WHAT THE TASK REQUIRES: Provide the number of lines of the records that include "media", with no other content.

Stored records:

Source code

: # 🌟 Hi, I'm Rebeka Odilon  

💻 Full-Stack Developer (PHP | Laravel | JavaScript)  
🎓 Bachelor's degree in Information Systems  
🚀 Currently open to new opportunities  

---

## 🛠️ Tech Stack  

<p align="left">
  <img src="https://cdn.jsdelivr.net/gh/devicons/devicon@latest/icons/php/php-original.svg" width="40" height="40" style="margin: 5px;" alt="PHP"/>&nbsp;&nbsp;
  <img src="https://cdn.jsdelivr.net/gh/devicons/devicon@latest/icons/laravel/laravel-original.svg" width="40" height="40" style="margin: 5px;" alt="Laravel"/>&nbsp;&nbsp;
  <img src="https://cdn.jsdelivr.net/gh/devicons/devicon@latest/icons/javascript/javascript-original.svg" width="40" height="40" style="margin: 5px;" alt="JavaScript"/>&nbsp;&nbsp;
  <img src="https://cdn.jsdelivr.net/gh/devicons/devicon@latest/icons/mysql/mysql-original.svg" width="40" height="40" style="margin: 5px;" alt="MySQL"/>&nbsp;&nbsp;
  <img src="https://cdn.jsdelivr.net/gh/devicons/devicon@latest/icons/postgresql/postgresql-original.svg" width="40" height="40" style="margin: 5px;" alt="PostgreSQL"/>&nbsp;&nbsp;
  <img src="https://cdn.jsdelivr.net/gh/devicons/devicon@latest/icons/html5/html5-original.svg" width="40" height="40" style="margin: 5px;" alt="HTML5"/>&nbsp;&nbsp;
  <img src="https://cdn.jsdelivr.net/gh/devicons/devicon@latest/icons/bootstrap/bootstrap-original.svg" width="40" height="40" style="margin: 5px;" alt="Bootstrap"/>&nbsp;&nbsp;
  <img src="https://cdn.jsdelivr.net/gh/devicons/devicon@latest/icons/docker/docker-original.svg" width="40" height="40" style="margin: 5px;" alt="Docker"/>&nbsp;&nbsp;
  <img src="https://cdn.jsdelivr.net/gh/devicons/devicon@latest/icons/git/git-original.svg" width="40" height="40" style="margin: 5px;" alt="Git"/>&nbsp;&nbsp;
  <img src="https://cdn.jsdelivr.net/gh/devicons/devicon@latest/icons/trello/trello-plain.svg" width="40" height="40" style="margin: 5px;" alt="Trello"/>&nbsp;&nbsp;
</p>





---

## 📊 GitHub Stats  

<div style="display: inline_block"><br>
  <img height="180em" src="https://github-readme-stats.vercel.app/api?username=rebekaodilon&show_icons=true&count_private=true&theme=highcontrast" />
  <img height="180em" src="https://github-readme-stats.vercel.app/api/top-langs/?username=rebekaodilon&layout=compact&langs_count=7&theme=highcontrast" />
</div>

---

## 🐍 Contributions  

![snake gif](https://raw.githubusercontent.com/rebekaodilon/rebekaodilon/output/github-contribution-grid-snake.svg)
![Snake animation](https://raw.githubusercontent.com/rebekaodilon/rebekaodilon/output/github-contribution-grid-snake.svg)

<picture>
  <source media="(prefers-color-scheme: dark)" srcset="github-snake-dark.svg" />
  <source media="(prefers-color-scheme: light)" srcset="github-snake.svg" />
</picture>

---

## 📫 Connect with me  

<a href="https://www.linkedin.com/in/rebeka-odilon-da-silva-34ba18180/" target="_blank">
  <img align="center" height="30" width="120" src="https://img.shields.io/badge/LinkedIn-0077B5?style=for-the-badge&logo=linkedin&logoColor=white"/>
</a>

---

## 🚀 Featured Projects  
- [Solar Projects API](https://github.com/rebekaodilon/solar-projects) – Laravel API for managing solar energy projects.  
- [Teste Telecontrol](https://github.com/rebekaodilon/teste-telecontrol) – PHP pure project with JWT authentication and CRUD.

ANSWER SPACE: 2